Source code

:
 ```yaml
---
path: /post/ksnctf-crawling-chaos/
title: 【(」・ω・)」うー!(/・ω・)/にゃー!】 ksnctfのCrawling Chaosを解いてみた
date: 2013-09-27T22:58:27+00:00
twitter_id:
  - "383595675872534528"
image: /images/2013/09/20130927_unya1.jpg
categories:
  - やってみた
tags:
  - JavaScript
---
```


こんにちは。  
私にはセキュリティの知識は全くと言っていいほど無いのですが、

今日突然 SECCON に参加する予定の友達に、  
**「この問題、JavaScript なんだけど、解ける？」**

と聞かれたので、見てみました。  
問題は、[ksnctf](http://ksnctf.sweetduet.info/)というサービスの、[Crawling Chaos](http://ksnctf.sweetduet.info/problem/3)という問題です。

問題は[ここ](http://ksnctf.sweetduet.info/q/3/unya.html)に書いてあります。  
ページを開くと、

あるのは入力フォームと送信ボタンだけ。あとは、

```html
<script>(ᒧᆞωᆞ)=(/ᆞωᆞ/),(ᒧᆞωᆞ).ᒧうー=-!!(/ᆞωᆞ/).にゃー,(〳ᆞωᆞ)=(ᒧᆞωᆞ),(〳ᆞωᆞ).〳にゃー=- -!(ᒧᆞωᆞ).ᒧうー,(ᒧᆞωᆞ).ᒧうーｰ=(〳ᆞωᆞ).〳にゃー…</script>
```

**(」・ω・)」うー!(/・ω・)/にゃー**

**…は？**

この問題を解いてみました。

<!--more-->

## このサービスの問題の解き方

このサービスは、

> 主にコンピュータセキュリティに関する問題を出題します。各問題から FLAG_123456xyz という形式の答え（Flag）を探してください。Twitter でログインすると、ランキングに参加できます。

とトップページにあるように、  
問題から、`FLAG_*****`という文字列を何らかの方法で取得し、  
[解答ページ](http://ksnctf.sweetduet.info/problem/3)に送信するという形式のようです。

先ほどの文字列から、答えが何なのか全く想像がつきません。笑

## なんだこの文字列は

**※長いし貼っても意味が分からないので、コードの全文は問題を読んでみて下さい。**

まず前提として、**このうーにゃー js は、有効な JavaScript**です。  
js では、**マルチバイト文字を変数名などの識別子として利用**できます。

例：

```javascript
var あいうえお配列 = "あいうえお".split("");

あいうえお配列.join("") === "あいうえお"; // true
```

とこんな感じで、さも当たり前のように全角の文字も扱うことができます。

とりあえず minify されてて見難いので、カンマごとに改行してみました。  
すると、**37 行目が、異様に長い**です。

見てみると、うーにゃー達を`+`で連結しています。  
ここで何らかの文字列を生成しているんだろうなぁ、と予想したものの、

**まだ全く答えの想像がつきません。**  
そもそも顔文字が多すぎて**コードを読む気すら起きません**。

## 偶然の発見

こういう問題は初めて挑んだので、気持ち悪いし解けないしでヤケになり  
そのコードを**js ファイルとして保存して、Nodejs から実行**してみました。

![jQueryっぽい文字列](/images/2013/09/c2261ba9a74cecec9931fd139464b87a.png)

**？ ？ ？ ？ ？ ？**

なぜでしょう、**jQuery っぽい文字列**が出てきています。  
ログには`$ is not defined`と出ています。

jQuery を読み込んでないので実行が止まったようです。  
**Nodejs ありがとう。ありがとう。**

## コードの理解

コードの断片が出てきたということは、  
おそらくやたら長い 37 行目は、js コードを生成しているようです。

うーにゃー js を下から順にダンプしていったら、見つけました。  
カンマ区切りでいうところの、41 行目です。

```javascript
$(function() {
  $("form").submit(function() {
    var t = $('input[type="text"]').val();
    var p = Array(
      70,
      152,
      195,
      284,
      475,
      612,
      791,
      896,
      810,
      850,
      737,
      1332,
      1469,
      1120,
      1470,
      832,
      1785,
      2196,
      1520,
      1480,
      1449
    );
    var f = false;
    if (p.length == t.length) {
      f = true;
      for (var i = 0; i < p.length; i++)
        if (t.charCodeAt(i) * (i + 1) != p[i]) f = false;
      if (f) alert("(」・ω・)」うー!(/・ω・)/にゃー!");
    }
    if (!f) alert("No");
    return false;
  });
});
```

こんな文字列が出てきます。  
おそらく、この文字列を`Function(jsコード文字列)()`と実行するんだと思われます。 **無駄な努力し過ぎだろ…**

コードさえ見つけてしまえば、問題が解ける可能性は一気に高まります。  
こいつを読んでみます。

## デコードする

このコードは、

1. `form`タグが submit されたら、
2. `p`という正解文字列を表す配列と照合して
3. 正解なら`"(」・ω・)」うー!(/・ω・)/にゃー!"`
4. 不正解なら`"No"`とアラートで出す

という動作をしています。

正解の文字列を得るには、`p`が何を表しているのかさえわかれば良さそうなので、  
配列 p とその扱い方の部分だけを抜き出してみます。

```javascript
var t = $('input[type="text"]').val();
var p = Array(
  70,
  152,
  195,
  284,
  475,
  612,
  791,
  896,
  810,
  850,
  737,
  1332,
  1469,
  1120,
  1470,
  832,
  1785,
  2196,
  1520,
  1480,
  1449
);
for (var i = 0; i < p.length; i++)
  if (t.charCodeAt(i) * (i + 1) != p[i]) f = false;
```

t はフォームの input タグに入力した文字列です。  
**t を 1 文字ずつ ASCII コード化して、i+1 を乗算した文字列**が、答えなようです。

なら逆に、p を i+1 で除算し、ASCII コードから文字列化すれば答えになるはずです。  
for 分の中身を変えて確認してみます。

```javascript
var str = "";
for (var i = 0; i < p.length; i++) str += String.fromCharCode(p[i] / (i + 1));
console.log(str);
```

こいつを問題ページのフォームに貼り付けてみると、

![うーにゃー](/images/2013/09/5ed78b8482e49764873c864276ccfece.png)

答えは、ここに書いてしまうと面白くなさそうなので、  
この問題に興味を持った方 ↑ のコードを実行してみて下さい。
§ §
[Exercise instructions] Please find out how many lines of the material contain the string "ASCII" and answer with the count alone.

[Exercise response] 2